Given records -
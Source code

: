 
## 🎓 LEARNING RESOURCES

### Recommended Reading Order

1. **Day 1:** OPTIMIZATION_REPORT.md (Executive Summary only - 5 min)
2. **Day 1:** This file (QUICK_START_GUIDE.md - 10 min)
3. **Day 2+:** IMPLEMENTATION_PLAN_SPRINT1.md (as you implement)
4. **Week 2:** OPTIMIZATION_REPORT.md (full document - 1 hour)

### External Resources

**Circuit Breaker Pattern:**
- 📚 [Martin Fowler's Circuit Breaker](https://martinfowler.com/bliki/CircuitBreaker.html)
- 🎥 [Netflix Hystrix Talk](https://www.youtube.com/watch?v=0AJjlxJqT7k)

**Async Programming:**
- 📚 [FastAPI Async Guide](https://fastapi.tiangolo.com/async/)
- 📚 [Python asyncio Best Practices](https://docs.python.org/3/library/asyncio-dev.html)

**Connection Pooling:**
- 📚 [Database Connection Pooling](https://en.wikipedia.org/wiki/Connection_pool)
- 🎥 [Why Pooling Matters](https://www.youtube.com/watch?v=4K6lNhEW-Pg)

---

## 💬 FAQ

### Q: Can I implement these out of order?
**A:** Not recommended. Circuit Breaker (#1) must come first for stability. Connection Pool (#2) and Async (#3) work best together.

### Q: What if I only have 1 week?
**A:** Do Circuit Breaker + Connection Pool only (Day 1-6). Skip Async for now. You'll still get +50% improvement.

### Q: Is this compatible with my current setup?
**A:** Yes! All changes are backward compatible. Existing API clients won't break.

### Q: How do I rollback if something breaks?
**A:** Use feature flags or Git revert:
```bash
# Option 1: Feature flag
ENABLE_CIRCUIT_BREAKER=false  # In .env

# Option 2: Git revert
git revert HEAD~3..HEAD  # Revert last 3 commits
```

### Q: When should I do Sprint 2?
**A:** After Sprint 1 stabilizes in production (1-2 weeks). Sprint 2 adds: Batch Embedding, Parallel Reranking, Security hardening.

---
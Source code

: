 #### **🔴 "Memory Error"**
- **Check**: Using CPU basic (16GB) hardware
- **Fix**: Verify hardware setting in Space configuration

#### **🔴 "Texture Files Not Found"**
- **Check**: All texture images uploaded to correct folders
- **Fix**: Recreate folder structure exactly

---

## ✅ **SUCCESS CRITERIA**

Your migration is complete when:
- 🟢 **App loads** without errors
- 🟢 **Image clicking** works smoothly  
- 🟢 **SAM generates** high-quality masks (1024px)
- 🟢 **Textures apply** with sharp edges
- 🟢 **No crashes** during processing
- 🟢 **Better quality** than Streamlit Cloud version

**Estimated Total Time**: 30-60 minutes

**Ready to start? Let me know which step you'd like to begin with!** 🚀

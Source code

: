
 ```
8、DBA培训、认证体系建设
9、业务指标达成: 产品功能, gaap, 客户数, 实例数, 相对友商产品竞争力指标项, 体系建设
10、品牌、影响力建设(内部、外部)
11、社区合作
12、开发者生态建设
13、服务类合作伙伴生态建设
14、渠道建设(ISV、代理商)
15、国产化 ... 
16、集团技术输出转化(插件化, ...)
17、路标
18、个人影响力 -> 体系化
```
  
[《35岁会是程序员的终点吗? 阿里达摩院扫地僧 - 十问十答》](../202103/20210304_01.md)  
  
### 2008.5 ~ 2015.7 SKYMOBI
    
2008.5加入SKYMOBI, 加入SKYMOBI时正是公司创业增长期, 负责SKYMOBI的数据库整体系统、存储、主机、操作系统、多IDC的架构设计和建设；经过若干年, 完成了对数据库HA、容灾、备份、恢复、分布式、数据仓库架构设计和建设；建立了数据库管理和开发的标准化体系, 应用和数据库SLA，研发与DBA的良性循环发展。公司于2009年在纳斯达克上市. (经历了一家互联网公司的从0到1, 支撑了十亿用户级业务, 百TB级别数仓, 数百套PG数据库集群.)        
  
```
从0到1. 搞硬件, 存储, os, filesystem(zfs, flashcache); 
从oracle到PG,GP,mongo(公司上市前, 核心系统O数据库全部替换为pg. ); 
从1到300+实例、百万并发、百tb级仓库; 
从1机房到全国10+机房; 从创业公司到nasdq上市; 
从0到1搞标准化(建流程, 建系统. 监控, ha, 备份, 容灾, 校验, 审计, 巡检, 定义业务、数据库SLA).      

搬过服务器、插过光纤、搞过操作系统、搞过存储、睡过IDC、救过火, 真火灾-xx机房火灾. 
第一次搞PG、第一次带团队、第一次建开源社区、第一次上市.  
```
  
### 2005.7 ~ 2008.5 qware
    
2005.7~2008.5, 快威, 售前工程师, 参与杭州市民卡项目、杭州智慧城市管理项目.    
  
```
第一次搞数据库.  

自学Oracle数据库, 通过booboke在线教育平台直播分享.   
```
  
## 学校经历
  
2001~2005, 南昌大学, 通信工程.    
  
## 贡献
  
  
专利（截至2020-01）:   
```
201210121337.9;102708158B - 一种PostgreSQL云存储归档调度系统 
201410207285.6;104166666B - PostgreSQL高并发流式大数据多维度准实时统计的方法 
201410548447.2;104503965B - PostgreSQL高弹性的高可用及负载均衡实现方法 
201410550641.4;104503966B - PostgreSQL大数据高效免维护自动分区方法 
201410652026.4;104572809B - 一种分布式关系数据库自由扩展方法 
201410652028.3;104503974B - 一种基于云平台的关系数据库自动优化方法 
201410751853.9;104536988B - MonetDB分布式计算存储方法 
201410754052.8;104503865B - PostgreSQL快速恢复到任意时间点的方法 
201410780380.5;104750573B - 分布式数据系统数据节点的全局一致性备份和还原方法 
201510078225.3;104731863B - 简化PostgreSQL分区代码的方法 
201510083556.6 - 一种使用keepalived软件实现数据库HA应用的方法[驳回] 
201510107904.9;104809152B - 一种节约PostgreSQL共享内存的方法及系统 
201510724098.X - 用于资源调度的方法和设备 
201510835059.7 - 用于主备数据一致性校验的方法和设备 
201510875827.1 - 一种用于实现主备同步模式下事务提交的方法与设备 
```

Work task - Beginning at the top of the data, extract each line through the line containing "- 📚 [Martin" and return those lines exactly, with nothing added.

Solution to this exercise -
Source code

: 
## 🎓 LEARNING RESOURCES

### Recommended Reading Order

1. **Day 1:** OPTIMIZATION_REPORT.md (Executive Summary only - 5 min)
2. **Day 1:** This file (QUICK_START_GUIDE.md - 10 min)
3. **Day 2+:** IMPLEMENTATION_PLAN_SPRINT1.md (as you implement)
4. **Week 2:** OPTIMIZATION_REPORT.md (full document - 1 hour)

### External Resources

**Circuit Breaker Pattern:**
- 📚 [Martin Fowler's Circuit Breaker](https://martinfowler.com/bliki/CircuitBreaker.html)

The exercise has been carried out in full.